Vivir en una unidad habitacional unipersonal, lo que antes se llamaba apartamento de soltero, y llevado por la necesidad de ganar espacio, lleva consigo abrir armarios –mobiliarios- para hacer la periódica entresaca de ropas, trastos y variados bártulos, y decidir si echarlos a la lavadora, al recicladero o a la basura, directamente. De paso, también aprovecho para repintar alguna pared, ejercitarme en la odiosa limpieza a fondo o en auto-convocarme a la llamémosla "comisión de análisis para la reubicación de objetos decorativos", alarmado por el acoso minimalista de las nuevas corrientes en decoración. Es aquí donde peor lo paso: consciente del valor de algún objeto, el compromiso que adquirí al aceptarlo como regalo, o por la ñoñería de guardarlo como atosigante recuerdo. En último extremo, les busco otro rincón que les otorgue una nueva luz que les haga parecer nuevos, o directamente la penumbra que los haga disimular su presencia.

Opino que así debería ocurrir en nuestras ciudades. De igual manera que se ha trasladado con gran éxito la escultura que permaneció en la vanguardia del Parlamento, y que ahora se ubica en la retaguardia de la Diputación, y que, tras vivir durante decenios casi oculta por los arbustos, dispone ahora de un jardín para sí sola.

Algo parecido se podría hacer trasladando el monumento bélico que adorna nuestra plaza de La blanca. Previendo otro tipo de batallas, el Sr. Alonso -el concejal-, acertó al sugerir paciencia en esta decisión.

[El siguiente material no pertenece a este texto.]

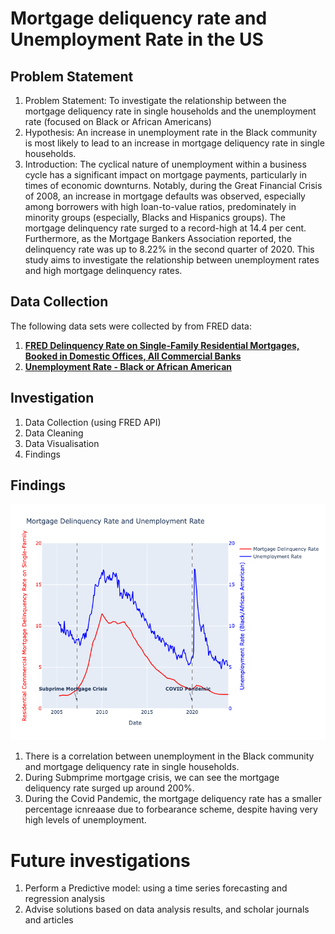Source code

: # Mortgage deliquency rate and Unemployment Rate in the US

## Problem Statement
1. Problem Statement: To investigate the relationship between the mortgage deliquency rate in single households and the unemployment rate (focused on Black or African Americans)
2. Hypothesis: An increase in unemployment rate in the Black community is most likely to lead to an increase in mortgage deliquency rate in single households. 
3. Introduction: The cyclical nature of unemployment within a business cycle has a significant impact on mortgage payments, particularly in times of economic downturns. Notably, during the Great Financial Crisis of 2008, an increase in mortgage defaults was observed, especially among borrowers with high loan-to-value ratios, predominately in minority groups (especially, Blacks and Hispanics groups). The mortgage delinquency rate surged to a record-high at 14.4 per cent. Furthermore, as the Mortgage Bankers Association reported, the delinquency rate was up to 8.22% in the second quarter of 2020. This study aims to investigate the relationship between unemployment rates and high mortgage delinquency rates.


## Data Collection
The following data sets were collected by from FRED data:
1. __[FRED Delinquency Rate on Single-Family Residential Mortgages, Booked in Domestic Offices, All Commercial Banks](https://fred.stlouisfed.org/series/DRSFRMACBS)__
2. __[Unemployment Rate - Black or African American](https://fred.stlouisfed.org/series/LNS14000006)__

## Investigation
1. Data Collection (using FRED API)
2. Data Cleaning 
3. Data Visualisation 
4. Findings

## Findings
![Morgage deliquency rate](mortgage_unemploymentBlack.png)
1. There is a correlation between unemployment in the Black community and mortgage deliquency rate in single households. 
2. During Submprime mortgage crisis, we can see the mortgage deliquency rate surged up around 200%. 
3. During the Covid Pandemic, the mortgage deliquency rate has a smaller percentage icnreaase due to forbearance scheme, despite having  very high levels of unemployment.

# Future investigations
1. Perform a Predictive model: using a time series forecasting and regression analysis
2. Advise solutions based on data analysis results, and scholar journals and articles
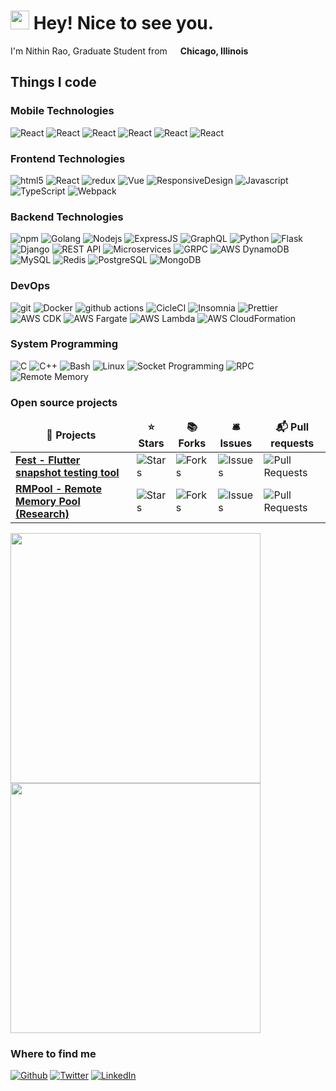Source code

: <h1><img src="https://emojis.slackmojis.com/emojis/images/1531849430/4246/blob-sunglasses.gif?1531849430" width="30"/> Hey! Nice to see you.</h1>


<p>I'm Nithin Rao, Graduate Student from <img src="https://image.flaticon.com/icons/png/512/197/197484.png" width="13"/> <b>Chicago, Illinois</b></p>
<h2>Things I code</h2>

<h3>Mobile Technologies</h3>  
<p> 
  <img alt="React" src="https://img.shields.io/badge/-FLutter-blue?style=flat-square&logo=flutter&logoColor=white" />
  <img alt="React" src="https://img.shields.io/badge/-Flutter Plugin Development-blue?style=flat-square&logo=flutter&logoColor=white" />
  <img alt="React" src="https://img.shields.io/badge/-BLOC Pattern-007ACC?style=flat-square&logo=bloc&logoColor=white" />
  <img alt="React" src="https://img.shields.io/badge/-Dart-007ACC?style=flat-square&logo=dart&logoColor=white" />
  <img alt="React" src="https://img.shields.io/badge/-Android-green?style=flat-square&logo=android&logoColor=white" />
  <img alt="React" src="https://img.shields.io/badge/-Kotlin-kt?style=flat-square&logo=kotlin&logoColor=white" />
</p>

<h3>Frontend Technologies</h3>
<p> 
  <img alt="html5" src="https://img.shields.io/badge/-HTML5-E34F26?style=flat-square&logo=html5&logoColor=white" />
  <img alt="React" src="https://img.shields.io/badge/-React-45b8d8?style=flat-square&logo=react&logoColor=white" />  
  <img alt="redux" src="https://img.shields.io/badge/-Redux-764ABC?style=flat-square&logo=redux&logoColor=white" />
  <img alt="Vue" src="https://img.shields.io/badge/-VueJS-45b8d8?style=flat-square&logo=vue&logoColor=white" />
  <img alt="ResponsiveDesign" src="https://img.shields.io/badge/-Resposive Design-green?style=flat-square&logo=res&logoColor=white" />
  <img alt="Javascript" src="https://img.shields.io/badge/-Javascript-yellow?style=flat-square&logo=javascript&logoColor=white" />
  <img alt="TypeScript" src="https://img.shields.io/badge/-TypeScript-007ACC?style=flat-square&logo=typescript&logoColor=white" />
  <img alt="Webpack" src="https://img.shields.io/badge/-Webpack-8DD6F9?style=flat-square&logo=webpack&logoColor=white" />
</p>

<h3>Backend Technologies</h3>
<p>
  <img alt="npm" src="https://img.shields.io/badge/-NPM-CB3837?style=flat-square&logo=npm&logoColor=white" />
  <img alt="Golang" src="https://img.shields.io/badge/-Golang-2088FF?style=flat-square&logo=go&logoColor=white" />
  <img alt="Nodejs" src="https://img.shields.io/badge/-Nodejs-43853d?style=flat-square&logo=Node.js&logoColor=white" />
  <img alt="ExpressJS" src="https://img.shields.io/badge/-ExpressJS-43853d?style=flat-square&logo=Express.js&logoColor=white" />
  <img alt="GraphQL" src="https://img.shields.io/badge/-GraphQL-E10098?style=flat-square&logo=graphql&logoColor=white" />
  <img alt="Python" src="https://img.shields.io/badge/-Python-230077?style=flat-square&logo=python&logoColor=white" />
  <img alt="Flask" src="https://img.shields.io/badge/-Flask-230077?style=flat-square&logo=flask&logoColor=white" />
  <img alt="Django" src="https://img.shields.io/badge/-Django-13aa52?style=flat-square&logo=django&logoColor=white" />
  <img alt="REST API" src="https://img.shields.io/badge/-REST API-FB542B?style=flat-square&logo=rest&logoColor=white" />
  <img alt="Microservices" src="https://img.shields.io/badge/-Microservices-FB542B?style=flat-square&logo=microservice&logoColor=white" />
  <img alt="GRPC" src="https://img.shields.io/badge/-GRPC-311C87?style=flat-square&logo=grpc&logoColor=white" />
  <img alt="AWS DynamoDB" src="https://img.shields.io/badge/-AWS DynamoDB-F7B93E?style=flat-square&logo=amazon&logoColor=white" />
  <img alt="MySQL" src="https://img.shields.io/badge/-MySQL-E10098?style=flat-square&logo=mysql&logoColor=white" />
  <img alt="Redis" src="https://img.shields.io/badge/-Redis-E10098?style=flat-square&logo=redis&logoColor=white" />
  <img alt="PostgreSQL" src="https://img.shields.io/badge/-PostgreSQL-E10098?style=flat-square&logo=postgreSQL&logoColor=white" />
  <img alt="MongoDB" src="https://img.shields.io/badge/-MongoDB-13aa52?style=flat-square&logo=mongodb&logoColor=white" />
</p>

<h3>DevOps</h3>
<p>
  <img alt="git" src="https://img.shields.io/badge/-Git-F05032?style=flat-square&logo=git&logoColor=white" />
  <img alt="Docker" src="https://img.shields.io/badge/-Docker-46a2f1?style=flat-square&logo=docker&logoColor=white" />
  <img alt="github actions" src="https://img.shields.io/badge/-Github_Actions-2088FF?style=flat-square&logo=github-actions&logoColor=white" />
  <img alt="CicleCI" src="https://img.shields.io/badge/-CicleCI-13aa52?style=flat-square&logo=circleci&logoColor=white" />
  <img alt="Insomnia" src="https://img.shields.io/badge/-Insomnia-5849BE?style=flat-square&logo=insomnia&logoColor=white" />
  <img alt="Prettier" src="https://img.shields.io/badge/-Prettier-F7B93E?style=flat-square&logo=prettier&logoColor=white" />
  <img alt="AWS CDK" src="https://img.shields.io/badge/-AWS CDK-F7B93E?style=flat-square&logo=amazon&logoColor=white" />
  <img alt="AWS Fargate" src="https://img.shields.io/badge/-AWS Fargate-F7B93E?style=flat-square&logo=amazon&logoColor=white" />
  <img alt="AWS Lambda" src="https://img.shields.io/badge/-AWS Lambda-F7B93E?style=flat-square&logo=amazon&logoColor=white" />
  <img alt="AWS CloudFormation" src="https://img.shields.io/badge/-AWS CloudFormation-F7B93E?style=flat-square&logo=amazon&logoColor=white" />
</p>

<h3>System Programming</h3>
<p>
  <img alt="C" src="https://img.shields.io/badge/--1a73e8?style=flat-square&logo=c&logoColor=white" />
  <img alt="C++" src="https://img.shields.io/badge/-C++-311C87?style=flat-square&logo=cplusplus&logoColor=white" />
  <img alt="Bash" src="https://img.shields.io/badge/-Bash-430098?style=flat-square&logo=bash&logoColor=white" />
  <img alt="Linux" src="https://img.shields.io/badge/-Linux-B7178C?style=flat-square&logo=linux&logoColor=white" />
  <img alt="Socket Programming" src="https://img.shields.io/badge/-Socket Programming-CC6699?style=flat-square&logo=socket.io&logoColor=white" />
  <img alt="RPC" src="https://img.shields.io/badge/-RPC-db7092?style=flat-square&logo=styled-components&logoColor=white" />
  <img alt="Remote Memory" src="https://img.shields.io/badge/-Remote Memory-FB542B?style=flat-square&logo=rm&logoColor=white" />
</p>


<h3>Open source projects</h3>
<table>
  <thead align="center">
    <tr border: none;>
      <td><b>🎁 Projects</b></td>
      <td><b>⭐ Stars</b></td>
      <td><b>📚 Forks</b></td>
      <td><b>🛎 Issues</b></td>
      <td><b>📬 Pull requests</b></td>
    </tr>
  </thead>
  <tbody>
    <tr>
      <td><a href="https://github.com/dopecoder/fest"><b>Fest - Flutter snapshot testing tool</b></a></td>
      <td><img alt="Stars" src="https://img.shields.io/github/stars/dopecoder/fest?style=flat-square&labelColor=343b41"/></td>
      <td><img alt="Forks" src="https://img.shields.io/github/forks/dopecoder/fest?style=flat-square&labelColor=343b41"/></td>
      <td><img alt="Issues" src="https://img.shields.io/github/issues/dopecoder/fest?style=flat-square&labelColor=343b41"/></td>
      <td><img alt="Pull Requests" src="https://img.shields.io/github/issues-pr/dopecoder/fest?style=flat-square&labelColor=343b41"/></td>
    </tr>
    <tr>
      <td><a href="https://github.com/dopecoder/rmpool"><b>RMPool - Remote Memory Pool (Research)</b></a></td>
      <td><img alt="Stars" src="https://img.shields.io/github/stars/dopecoder/rmpool?style=flat-square&labelColor=343b41"/></td>
      <td><img alt="Forks" src="https://img.shields.io/github/forks/dopecoder/rmpool?style=flat-square&labelColor=343b41"/></td>
      <td><img alt="Issues" src="https://img.shields.io/github/issues/dopecoder/rmpool?style=flat-square&labelColor=343b41"/></td>
      <td><img alt="Pull Requests" src="https://img.shields.io/github/issues-pr/dopecoder/rmpool?style=flat-square&labelColor=343b41"/></td>
    </tr>
  </tbody>
</table>

<p>
  <img src = "https://github-readme-stats.vercel.app/api?username=dopecoder&show_icons=true&theme=bear" width = 400>
  <img src = "https://github-readme-streak-stats.herokuapp.com?user=dopecoder&theme=dark&hide_border=true" width = 400>
</p>

<!-- <h3>My latest posts</h3>
<ul>
  <li><a href="https://medium.com/better-programming/how-you-should-structure-your-react-applications-e7dd32375a98"><b><img src="https://emojipedia-us.s3.dualstack.us-west-1.amazonaws.com/thumbs/240/apple/237/gear_2699.png" width="20" alt="new" /> How You Should Structure Your React Applications</b></a><br/><i>A matter of taste, sure, but here is an approach that scales.</i></li>
</ul> -->
<h3>Where to find me</h3>
<p><a href="https://github.com/dopecoder" target="_blank"><img alt="Github" src="https://img.shields.io/badge/GitHub-%2312100E.svg?&style=for-the-badge&logo=Github&logoColor=white" /></a> <a href="https://twitter.com/dopecod3r" target="_blank"><img alt="Twitter" src="https://img.shields.io/badge/twitter-%231DA1F2.svg?&style=for-the-badge&logo=twitter&logoColor=white" /></a> <a href="https://www.linkedin.com/in/nithin-rao" target="_blank"><img alt="LinkedIn" src="https://img.shields.io/badge/linkedin-%230077B5.svg?&style=for-the-badge&logo=linkedin&logoColor=white" /></a>
</p>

No estaría mal que se tomaran tiempo suficiente para consensuar cómo remozar la Plaza una vez despejada, y después -es una idea-, cuando se memoren los 200 años de la retirada de los franceses, allá por junio de 2013, inauguremos su nueva ubicación en la enorme rotonda de la calle Duque de Wellington, en una clara fusión de homenajes, para la que los sones de la obra que Beethoven dedicó a la batalla de Vitoria, le darían el toque más cool.